Intermittent E2E test failure: Elasticsearch pilot did not update the document count
wallrj opened this issue · 1 comments
wallrj commented
In #277 I keep getting ElasticSearch E2E test failures:
- https://jetstack-build-infra.appspot.com/build/jetstack-logs/pr-logs/pull/jetstack_navigator/277/navigator-e2e-v1-7/1103/
- https://jetstack-build-infra.appspot.com/build/jetstack-logs/pr-logs/pull/jetstack_navigator/277/navigator-e2e-v1-8/1117/
- https://jetstack-build-infra.appspot.com/build/jetstack-logs/pr-logs/pull/jetstack_navigator/277/navigator-e2e-v1-9/658/
ERROR: [1] bootstrap checks failed
[1]: max virtual memory areas vm.max_map_count [65530] is too low, increase to at least [262144]
[2018-04-05T09:53:11,796][INFO ][o.e.n.Node ] [es-test-mixed-0] stopping ...

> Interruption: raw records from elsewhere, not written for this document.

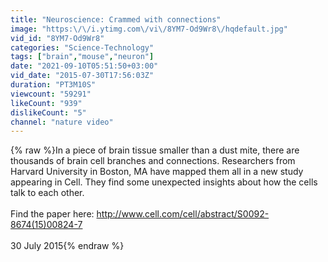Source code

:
 ```yaml
---
title: "Neuroscience: Crammed with connections"
image: "https:\/\/i.ytimg.com\/vi\/8YM7-Od9Wr8\/hqdefault.jpg"
vid_id: "8YM7-Od9Wr8"
categories: "Science-Technology"
tags: ["brain","mouse","neuron"]
date: "2021-09-10T05:51:50+03:00"
vid_date: "2015-07-30T17:56:03Z"
duration: "PT3M10S"
viewcount: "59291"
likeCount: "939"
dislikeCount: "5"
channel: "nature video"
---
```

{% raw %}In a piece of brain tissue smaller than a dust mite, there are thousands of brain cell branches and connections. Researchers from Harvard University in Boston, MA have mapped them all in a new study appearing in Cell. They find some unexpected insights about how the cells talk to each other.<br /><br />Find the paper here: <a rel="nofollow" target="blank" href="http://www.cell.com/cell/abstract/S0092-8674(15)00824-7">http://www.cell.com/cell/abstract/S0092-8674(15)00824-7</a>  <br /> <br />30 July 2015{% endraw %}
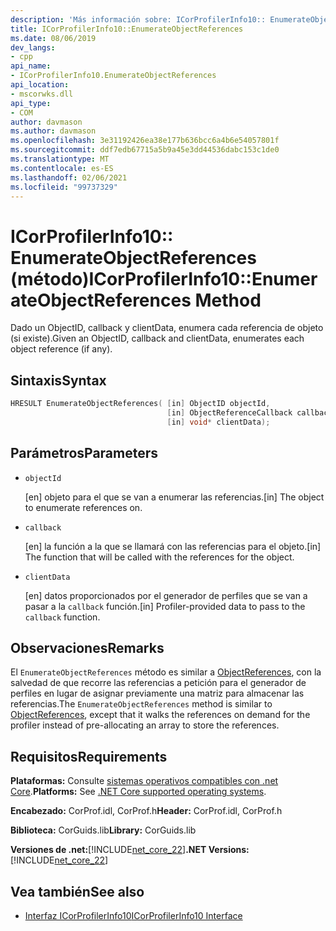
 ```yaml
---
description: 'Más información sobre: ICorProfilerInfo10:: EnumerateObjectReferences (método)'
title: ICorProfilerInfo10::EnumerateObjectReferences
ms.date: 08/06/2019
dev_langs:
- cpp
api_name:
- ICorProfilerInfo10.EnumerateObjectReferences
api_location:
- mscorwks.dll
api_type:
- COM
author: davmason
ms.author: davmason
ms.openlocfilehash: 3e31192426ea38e177b636bcc6a4b6e54057801f
ms.sourcegitcommit: ddf7edb67715a5b9a45e3dd44536dabc153c1de0
ms.translationtype: MT
ms.contentlocale: es-ES
ms.lasthandoff: 02/06/2021
ms.locfileid: "99737329"
---
```

# <a name="icorprofilerinfo10enumerateobjectreferences-method"></a><span data-ttu-id="dc55c-103">ICorProfilerInfo10:: EnumerateObjectReferences (método)</span><span class="sxs-lookup"><span data-stu-id="dc55c-103">ICorProfilerInfo10::EnumerateObjectReferences Method</span></span>

<span data-ttu-id="dc55c-104">Dado un ObjectID, callback y clientData, enumera cada referencia de objeto (si existe).</span><span class="sxs-lookup"><span data-stu-id="dc55c-104">Given an ObjectID, callback and clientData, enumerates each object reference (if any).</span></span>

## <a name="syntax"></a><span data-ttu-id="dc55c-105">Sintaxis</span><span class="sxs-lookup"><span data-stu-id="dc55c-105">Syntax</span></span>

```cpp
HRESULT EnumerateObjectReferences( [in] ObjectID objectId,
                                   [in] ObjectReferenceCallback callback,
                                   [in] void* clientData);
```

## <a name="parameters"></a><span data-ttu-id="dc55c-106">Parámetros</span><span class="sxs-lookup"><span data-stu-id="dc55c-106">Parameters</span></span>

- `objectId`

  <span data-ttu-id="dc55c-107">\[en] objeto para el que se van a enumerar las referencias.</span><span class="sxs-lookup"><span data-stu-id="dc55c-107">\[in] The object to enumerate references on.</span></span>

- `callback`

  <span data-ttu-id="dc55c-108">\[en] la función a la que se llamará con las referencias para el objeto.</span><span class="sxs-lookup"><span data-stu-id="dc55c-108">\[in] The function that will be called with the references for the object.</span></span>

- `clientData`

  <span data-ttu-id="dc55c-109">\[en] datos proporcionados por el generador de perfiles que se van a pasar a la `callback` función.</span><span class="sxs-lookup"><span data-stu-id="dc55c-109">\[in] Profiler-provided data to pass to the `callback` function.</span></span>

## <a name="remarks"></a><span data-ttu-id="dc55c-110">Observaciones</span><span class="sxs-lookup"><span data-stu-id="dc55c-110">Remarks</span></span>

<span data-ttu-id="dc55c-111">El `EnumerateObjectReferences` método es similar a [ObjectReferences](icorprofilercallback-objectreferences-method.md), con la salvedad de que recorre las referencias a petición para el generador de perfiles en lugar de asignar previamente una matriz para almacenar las referencias.</span><span class="sxs-lookup"><span data-stu-id="dc55c-111">The `EnumerateObjectReferences` method is similar to [ObjectReferences](icorprofilercallback-objectreferences-method.md), except that it walks the references on demand for the profiler instead of pre-allocating an array to store the references.</span></span>

## <a name="requirements"></a><span data-ttu-id="dc55c-112">Requisitos</span><span class="sxs-lookup"><span data-stu-id="dc55c-112">Requirements</span></span>

<span data-ttu-id="dc55c-113">**Plataformas:** Consulte [sistemas operativos compatibles con .net Core](../../../core/install/windows.md?pivots=os-windows).</span><span class="sxs-lookup"><span data-stu-id="dc55c-113">**Platforms:** See [.NET Core supported operating systems](../../../core/install/windows.md?pivots=os-windows).</span></span>

<span data-ttu-id="dc55c-114">**Encabezado:** CorProf.idl, CorProf.h</span><span class="sxs-lookup"><span data-stu-id="dc55c-114">**Header:** CorProf.idl, CorProf.h</span></span>

<span data-ttu-id="dc55c-115">**Biblioteca:** CorGuids.lib</span><span class="sxs-lookup"><span data-stu-id="dc55c-115">**Library:** CorGuids.lib</span></span>

<span data-ttu-id="dc55c-116">**Versiones de .net:**[!INCLUDE[net_core_22](../../../../includes/net-core-30-md.md)]</span><span class="sxs-lookup"><span data-stu-id="dc55c-116">**.NET Versions:** [!INCLUDE[net_core_22](../../../../includes/net-core-30-md.md)]</span></span>

## <a name="see-also"></a><span data-ttu-id="dc55c-117">Vea también</span><span class="sxs-lookup"><span data-stu-id="dc55c-117">See also</span></span>

- [<span data-ttu-id="dc55c-118">Interfaz ICorProfilerInfo10</span><span class="sxs-lookup"><span data-stu-id="dc55c-118">ICorProfilerInfo10 Interface</span></span>](icorprofilerinfo10-interface.md)
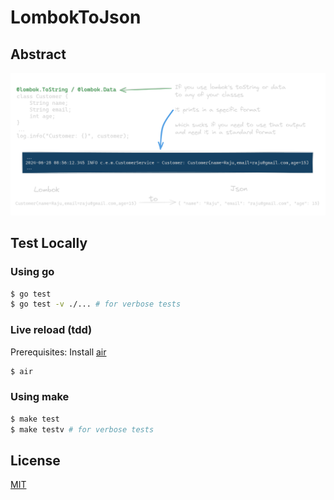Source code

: 
# LombokToJson

## Abstract
![rough idea](docs/assets/high-level-idea-clear.png)

## Test Locally

### Using go 

```bash
$ go test 
$ go test -v ./... # for verbose tests
```

### Live reload (tdd)

Prerequisites: Install [air](https://github.com/air-verse/air) 

```bash
$ air
```

### Using make

```bash
$ make test
$ make testv # for verbose tests
```

## License

[MIT](https://choosealicense.com/licenses/mit/)


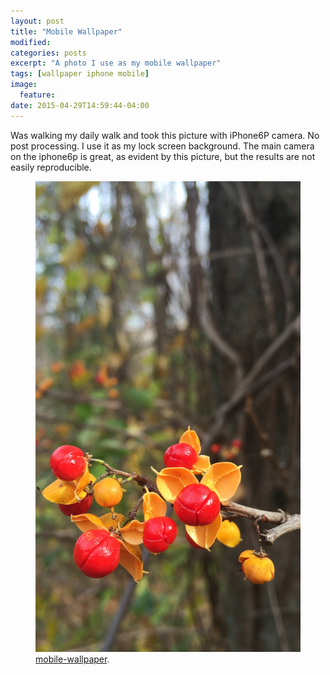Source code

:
 ```yaml
---
layout: post
title: "Mobile Wallpaper"
modified:
categories: posts
excerpt: "A photo I use as my mobile wallpaper"
tags: [wallpaper iphone mobile]
image:
  feature:
date: 2015-04-29T14:59:44-04:00
---
```


Was walking my daily walk and took this picture with iPhone6P camera. No post processing. I use it as my lock screen background.
The main camera on the iphone6p is great, as evident by this picture, but the results are not easily reproducible.


<figure>
	<a href="/Wallpapers/iphonewallpaper20141017ElkridgeMDUSA.jpg"><img src="/Wallpapers/iphonewallpaper20141017ElkridgeMDUSA.jpg"></a>
	<figcaption><a href="" title="Mobile Wallpaper">mobile-wallpaper</a>.</figcaption>
</figure>
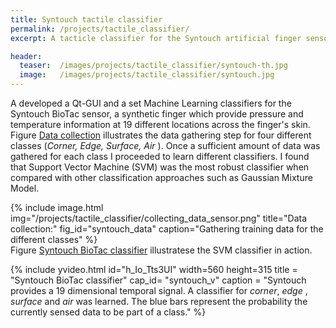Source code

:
 ```yaml
---
title: Syntouch tactile classifier
permalink: /projects/tactile_classifier/
excerpt: A tacticle classifier for the Syntouch artificial finger sensor.

header:
  teaser:  /images/projects/tactile_classifier/syntouch-th.jpg
  image:   /images/projects/tactile_classifier/syntouch.jpg
---
```



A developed a Qt-GUI and a set Machine Learning classifiers for the Syntouch BioTac sensor, a synthetic finger which
provide pressure and temperature information at 19 different locations across the finger's skin. Figure [Data collection](#syntouch_data)
illustrates the data gathering step for four different classes (<i>Corner, Edge, Surface, Air </i>). Once a sufficient
amount of data was gathered for each class I proceeded to learn different classifiers. I found that
Support Vector Machine (SVM) was the most robust classifier when compared with other classification approaches such as Gaussian Mixture Model.

<!-- BioTac Image -->
{% include image.html
            img="/projects/tactile_classifier/collecting_data_sensor.png"
            title="Data collection:"
            fig_id="syntouch_data"
            caption="Gathering training data for the different classes" %}
<br>
Figure [Syntouch BioTac classifier](#syntouch_v) illustratese the SVM classifier in action.


{% include yvideo.html id="h_Io_Tts3UI" width=560 height=315
                                        title = "Syntouch BioTac classifier"
                                        cap_id= "syntouch_v"
                                        caption = "Syntouch provides a 19 dimensional temporal signal. A classifier for <i>corner</i>, <i> edge </i>, <i> surface </i> and
                                        <i> air </i> was learned. The blue bars represent the probability the currently sensed data to be part of a class."
%}
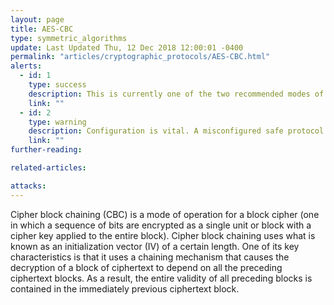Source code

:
 ```yaml
---
layout: page
title: AES-CBC
type: symmetric_algorithms
update: Last Updated Thu, 12 Dec 2018 12:00:01 -0400
permalink: "articles/cryptographic_protocols/AES-CBC.html"
alerts:
  - id: 1
    type: success
    description: This is currently one of the two recommended modes of operation.
    link: ""
  - id: 2
    type: warning
    description: Configuration is vital. A misconfigured safe protocol is ultimately unsafe.
    link: ""
further-reading:

related-articles:

attacks:
---
```

Cipher block chaining (CBC) is a mode of operation for a block cipher (one in which a sequence of bits are encrypted as a single unit or block with a cipher key applied to the entire block). Cipher block chaining uses what is known as an initialization vector (IV) of a certain length. One of its key characteristics is that it uses a chaining mechanism that causes the decryption of a block of ciphertext to depend on all the preceding ciphertext blocks. As a result, the entire validity of all preceding blocks is contained in the immediately previous ciphertext block.
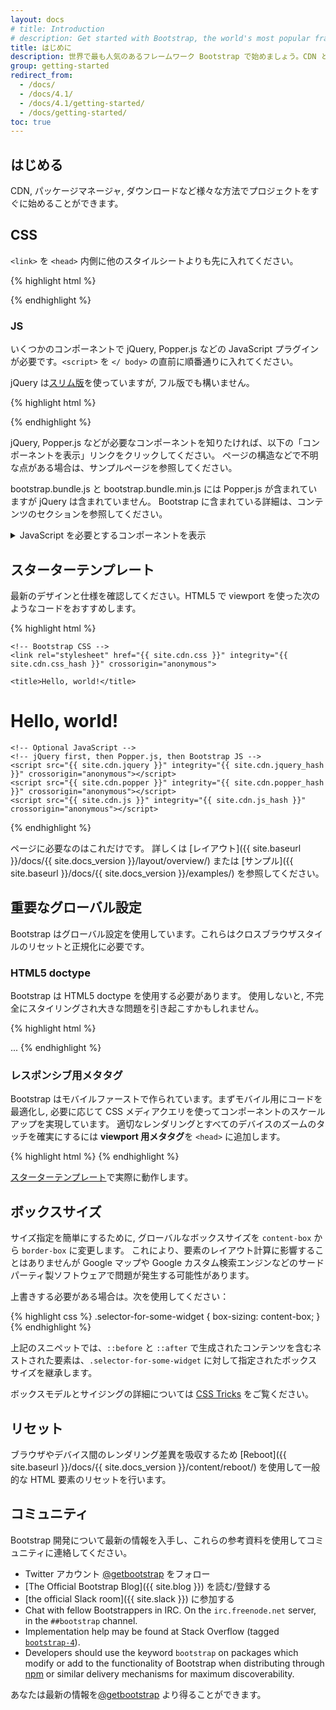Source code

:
 ```yaml
---
layout: docs
# title: Introduction
# description: Get started with Bootstrap, the world's most popular framework for building responsive, mobile-first sites, with BootstrapCDN and a template starter page.
title: はじめに
description: 世界で最も人気のあるフレームワーク Bootstrap で始めましょう。CDN とテンプレートを使ってモバイルファーストなサイトを構築できます。
group: getting-started
redirect_from:
  - /docs/
  - /docs/4.1/
  - /docs/4.1/getting-started/
  - /docs/getting-started/
toc: true
---
```


<!--
## Quick start

Looking to quickly add Bootstrap to your project? Use BootstrapCDN, provided for free by the folks at StackPath. Using a package manager or need to download the source files? [Head to the downloads page.]({{ site.baseurl }}/docs/{{ site.docs_version }}/getting-started/download/)
-->

## はじめる
CDN, パッケージマネージャ, ダウンロードなど様々な方法でプロジェクトをすぐに始めることができます。

<!--
### CSS

Copy-paste the stylesheet `<link>` into your `<head>` before all other stylesheets to load our CSS.

-->
## CSS
`<link>` を `<head>` 内側に他のスタイルシートよりも先に入れてください。

{% highlight html %}
<link rel="stylesheet" href="{{ site.cdn.css }}" integrity="{{ site.cdn.css_hash }}" crossorigin="anonymous">
{% endhighlight %}

<!--
Many of our components require the use of JavaScript to function. Specifically, they require [jQuery](https://jquery.com), [Popper.js](https://popper.js.org/), and our own JavaScript plugins. Place the following `<script>`s near the end of your pages, right before the closing `</body>` tag, to enable them. jQuery must come first, then Popper.js, and then our JavaScript plugins.

We use [jQuery's slim build](https://blog.jquery.com/2016/06/09/jquery-3-0-final-released/), but the full version is also supported.
-->

### JS
いくつかのコンポーネントで jQuery, Popper.js などの JavaScript プラグインが必要です。`<script>` を `</ body>` の直前に順番通りに入れてください。

jQuery は[スリム版](https://blog.jquery.com/2016/06/09/jquery-3-0-final-released/)を使っていますが, フル版でも構いません。

{% highlight html %}
<script src="{{ site.cdn.jquery }}" integrity="{{ site.cdn.jquery_hash }}" crossorigin="anonymous"></script>
<script src="{{ site.cdn.popper }}" integrity="{{ site.cdn.popper_hash }}" crossorigin="anonymous"></script>
<script src="{{ site.cdn.js }}" integrity="{{ site.cdn.js_hash }}" crossorigin="anonymous"></script>
{% endhighlight %}

<!--
Curious which components explicitly require jQuery, our JS, and Popper.js? Click the show components link below. If you're at all unsure about the general page structure, keep reading for an example page template.

Our `bootstrap.bundle.js` and `bootstrap.bundle.min.js` include [Popper](https://popper.js.org/), but not [jQuery](https://jquery.com/). For more information about what's included in Bootstrap, please see our [contents]({{ site.baseurl }}/docs/{{ site.docs_version }}/getting-started/contents/#precompiled-bootstrap) section.
-->

jQuery, Popper.js などが必要なコンポーネントを知りたければ、以下の「コンポーネントを表示」リンクをクリックしてください。
ページの構造などで不明な点がある場合は、サンプルページを参照してください。

bootstrap.bundle.js と bootstrap.bundle.min.js には Popper.js が含まれていますが jQuery は含まれていません。 
Bootstrap に含まれている詳細は、コンテンツのセクションを参照してください。

<!-- <details>
<summary class="text-primary mb-3">Show components requiring JavaScript</summary>
{% capture markdown %}
- Alerts for dismissing
- Buttons for toggling states and checkbox/radio functionality
- Carousel for all slide behaviors, controls, and indicators
- Collapse for toggling visibility of content
- Dropdowns for displaying and positioning (also requires [Popper.js](https://popper.js.org/))
- Modals for displaying, positioning, and scroll behavior
- Navbar for extending our Collapse plugin to implement responsive behavior
- Tooltips and popovers for displaying and positioning (also requires [Popper.js](https://popper.js.org/))
- Scrollspy for scroll behavior and navigation updates
{% endcapture %}
{{ markdown | markdownify }}
</details> -->

<details>
<summary class="text-primary mb-3">JavaScript を必要とするコンポーネントを表示</summary>
{% capture markdown %}
- Alerts for dismissing
- Buttons for toggling states and checkbox/radio functionality
- Carousel for all slide behaviors, controls, and indicators
- Collapse for toggling visibility of content
- Dropdowns for displaying and positioning (also requires [Popper.js](https://popper.js.org/))
- Modals for displaying, positioning, and scroll behavior
- Navbar for extending our Collapse plugin to implement responsive behavior
- Tooltips and popovers for displaying and positioning (also requires [Popper.js](https://popper.js.org/))
- Scrollspy for scroll behavior and navigation updates
{% endcapture %}
{{ markdown | markdownify }}
</details>

<!--
## Starter template

Be sure to have your pages set up with the latest design and development standards. That means using an HTML5 doctype and including a viewport meta tag for proper responsive behaviors. Put it all together and your pages should look like this:
-->
## スターターテンプレート

最新のデザインと仕様を確認してください。HTML5 で viewport を使った次のようなコードをおすすめします。

{% highlight html %}
<!doctype html>
<html lang="en">
  <head>
    <!-- Required meta tags -->
    <meta charset="utf-8">
    <meta name="viewport" content="width=device-width, initial-scale=1, shrink-to-fit=no">

    <!-- Bootstrap CSS -->
    <link rel="stylesheet" href="{{ site.cdn.css }}" integrity="{{ site.cdn.css_hash }}" crossorigin="anonymous">

    <title>Hello, world!</title>
  </head>
  <body>
    <h1>Hello, world!</h1>

    <!-- Optional JavaScript -->
    <!-- jQuery first, then Popper.js, then Bootstrap JS -->
    <script src="{{ site.cdn.jquery }}" integrity="{{ site.cdn.jquery_hash }}" crossorigin="anonymous"></script>
    <script src="{{ site.cdn.popper }}" integrity="{{ site.cdn.popper_hash }}" crossorigin="anonymous"></script>
    <script src="{{ site.cdn.js }}" integrity="{{ site.cdn.js_hash }}" crossorigin="anonymous"></script>
  </body>
</html>
{% endhighlight %}

<!--
That's all you need for overall page requirements. Visit the [Layout docs]({{ site.baseurl }}/docs/{{ site.docs_version }}/layout/overview/) or [our official examples]({{ site.baseurl }}/docs/{{ site.docs_version }}/examples/) to start laying out your site's content and components.
-->

ページに必要なのはこれだけです。 詳しくは [レイアウト]({{ site.baseurl }}/docs/{{ site.docs_version }}/layout/overview/) または [サンプル]({{ site.baseurl }}/docs/{{ site.docs_version }}/examples/) を参照してください。

<!--
## Important globals

Bootstrap employs a handful of important global styles and settings that you'll need to be aware of when using it, all of which are almost exclusively geared towards the *normalization* of cross browser styles. Let's dive in.
-->
## 重要なグローバル設定

Bootstrap はグローバル設定を使用しています。これらはクロスブラウザスタイルのリセットと正規化に必要です。

### HTML5 doctype
<!--
Bootstrap requires the use of the HTML5 doctype. Without it, you'll see some funky incomplete styling, but including it shouldn't cause any considerable hiccups.
-->
Bootstrap は HTML5 doctype を使用する必要があります。 使用しないと, 不完全にスタイリングされ大きな問題を引き起こすかもしれません。

{% highlight html %}
<!doctype html>
<html lang="en">
  ...
</html>
{% endhighlight %}

<!--
### Responsive meta tag

Bootstrap is developed *mobile first*, a strategy in which we optimize code for mobile devices first and then scale up components as necessary using CSS media queries. To ensure proper rendering and touch zooming for all devices, **add the responsive viewport meta tag** to your `<head>`.
-->
### レスポンシブ用メタタグ

Bootstrap はモバイルファーストで作られています。まずモバイル用にコードを最適化し, 必要に応じて CSS メディアクエリを使ってコンポーネントのスケールアップを実現しています。
適切なレンダリングとすべてのデバイスのズームのタッチを確実にするには **viewport 用メタタグ**を `<head>` に追加します。
  
{% highlight html %}
<meta name="viewport" content="width=device-width, initial-scale=1, shrink-to-fit=no">
{% endhighlight %}

<!--
You can see an example of this in action in the [starter template](#starter-template).
-->

[スターターテンプレート](#スターターテンプレート)で実際に動作します。

<!--
### Box-sizing

For more straightforward sizing in CSS, we switch the global `box-sizing` value from `content-box` to `border-box`. This ensures `padding` does not affect the final computed width of an element, but it can cause problems with some third party software like Google Maps and Google Custom Search Engine.

On the rare occasion you need to override it, use something like the following:
-->

## ボックスサイズ

サイズ指定を簡単にするために, グローバルなボックスサイズを `content-box` から `border-box` に変更します。 
これにより、要素のレイアウト計算に影響することはありませんが Google マップや Google カスタム検索エンジンなどのサードパーティ製ソフトウェアで問題が発生する可能性があります。

上書きする必要がある場合は。次を使用してください：

{% highlight css %}
.selector-for-some-widget {
  box-sizing: content-box;
}
{% endhighlight %}

<!--
With the above snippet, nested elements—including generated content via `::before` and `::after`—will all inherit the specified `box-sizing` for that `.selector-for-some-widget`.

Learn more about [box model and sizing at CSS Tricks](https://css-tricks.com/box-sizing/).
-->

上記のスニペットでは、`::before` と `::after` で生成されたコンテンツを含むネストされた要素は、`.selector-for-some-widget` に対して指定されたボックスサイズを継承します。

ボックスモデルとサイジングの詳細については [CSS Tricks](https://css-tricks.com/box-sizing/) をご覧ください。

<!--
### Reboot

For improved cross-browser rendering, we use [Reboot]({{ site.baseurl }}/docs/{{ site.docs_version }}/content/reboot/) to correct inconsistencies across browsers and devices while providing slightly more opinionated resets to common HTML elements.
-->
## リセット

ブラウザやデバイス間のレンダリング差異を吸収するため [Reboot]({{ site.baseurl }}/docs/{{ site.docs_version }}/content/reboot/) を使用して一般的な HTML 要素のリセットを行います。


<!--
## Community

Stay up to date on the development of Bootstrap and reach out to the community with these helpful resources.
-->
## コミュニティ

Bootstrap 開発について最新の情報を入手し、これらの参考資料を使用してコミュニティに連絡してください。

- Twitter アカウント [@getbootstrap](https://twitter.com/getbootstrap) をフォロー
- [The Official Bootstrap Blog]({{ site.blog }}) を読む/登録する
- [the official Slack room]({{ site.slack }}) に参加する
- Chat with fellow Bootstrappers in IRC. On the `irc.freenode.net` server, in the `##bootstrap` channel.
- Implementation help may be found at Stack Overflow (tagged [`bootstrap-4`](https://stackoverflow.com/questions/tagged/bootstrap-4)).
- Developers should use the keyword `bootstrap` on packages which modify or add to the functionality of Bootstrap when distributing through [npm](https://www.npmjs.com/browse/keyword/bootstrap) or similar delivery mechanisms for maximum discoverability.

<!--
You can also follow [@getbootstrap on Twitter](https://twitter.com/getbootstrap) for the latest gossip and awesome music videos.
-->

あなたは最新の情報を[@getbootstrap](https://twitter.com/getbootstrap) より得ることができます。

Maybe the daemonset introduced in #287 hasn't yet run?
/kind bug
wallrj commented
Ah, looks like things are getting stuck during prepare-e2e.sh
I0405 09:35:52.306] Waiting for tiller to be ready...
W0405 09:35:52.407] + echo 'Waiting for tiller to be ready...'
W0405 09:35:52.407] + retry TIMEOUT=60 helm version
W0405 09:35:52.407] + local TIMEOUT=60
W0405 09:35:52.407] + local SLEEP=10
W0405 09:35:52.407] + :
W0405 09:35:52.407] + case "${1}" in
W0405 09:35:52.408] + local TIMEOUT=60
W0405 09:35:52.408] + shift
W0405 09:35:52.408] + :
W0405 09:35:52.408] + case "${1}" in
W0405 09:35:52.408] + break
W0405 09:35:52.408] + local start_time
W0405 09:35:52.408] ++ date +%s
W0405 09:35:52.408] + start_time=1522920952
W0405 09:35:52.408] + local end_time
W0405 09:35:52.408] + end_time=1522921012
W0405 09:35:52.408] + helm version
I0405 09:35:52.509] Client: &version.Version{SemVer:"v2.8.2", GitCommit:"a80231648a1473929271764b920a8e346f6de844", GitTreeState:"clean"}
W0405 09:40:52.483] Error: cannot connect to Tiller
W0405 09:40:52.486] + local exit_code=1
W0405 09:40:52.486] ++ date +%s
W0405 09:40:52.487] + local current_time=1522921252
W0405 09:40:52.487] + local remaining_time=-240
W0405 09:40:52.487] + [[ -240 -le 0 ]]
W0405 09:40:52.487] + return 1
W0405 09:40:52.490] + exec
helm version
takes > 5 min to return.
But the timeout for this step is only 60s.
We can increase that timeout and / or add a time limit to the helm commands.
But also need to fix make e2e-test
so that it exits early if the prepare-e2e.sh script fails.